In sostanza, velocizza il make, non l'eseguibile. IMHO la funzione SMP e' kernel.

----------

## cerri

enx89, manco ci mettessimo d'accordo  :Very Happy:   :Very Happy:   :Very Happy: 

----------

## max_1975

Non posso utilizzare i threads (in sostanza il programma deve fare una sola cosa un sacco di volte...ovvero cicli for innestati su array multidimensionali)...mi ricordo che quando lavoravo su macchine Digital Alpha (con compilatore proprietario) bisognava specificare al compilatore esattamente il numero di processori su cui il programma avrebbe girato...

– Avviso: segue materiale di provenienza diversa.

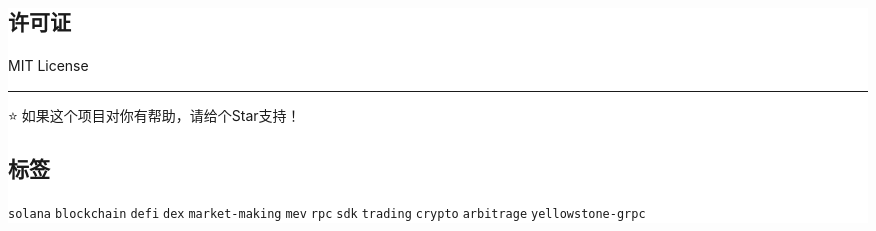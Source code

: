 ## 许可证

MIT License

---

⭐ 如果这个项目对你有帮助，请给个Star支持！

## 标签

`solana` `blockchain` `defi` `dex` `market-making` `mev` `rpc` `sdk` `trading` `crypto` `arbitrage` `yellowstone-grpc`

Vedrò di informarmi meglio...

Grazie comunque

----------

## cerri

PARLO PERCHE' CREDO CHE SIA COSì... FORSE

In linux un processo NON puo' girare su piu' processori contemporaneamente, pertanto il "trick" sta nello scrivere l'applicazione in modo da forkare piu' processi. Inoltre, il GCC non ha nessuna opzione per ottimizzare un'applicazione in base alle CPU, ma soltanto per l'architettura sulla quale dovra' girare.

Prova a dare un'occhiata a questo pdf.

----------

## max_1975

Credevo che anche il compilatore fosse capace di spezzare cicli for in più processi indipendenti da distribuire ai vari processori...credo che il compilatore Intel per Fortran 90/95 (ifc) si capace di farlo...

----------

## enx89

 *cerri wrote:*   

> In linux un processo NON puo' girare su piu' processori contemporaneamente, pertanto il "trick" sta nello scrivere l'applicazione in modo da forkare piu' processi

 

Sono d' accordo!!!!!!!  :Very Happy:   :Very Happy:   :Very Happy:   Normalmente un processo gira su un processore, ma se il processo usa i threads questi vengono fatti girare su più processori. 

 *max_1975 wrote:*   

> Non posso utilizzare i threads (in sostanza il programma deve fare una sola cosa un sacco di volte...ovvero cicli for innestati su array multidimensionali)

 

non riesci proprio a trasformare la tua appilcazione per usare i threads, vero?

Purtroppo non so darti altri consigli  :Sad:   :Sad:   :Sad:   :Sad:   :Sad: 

ENx

----------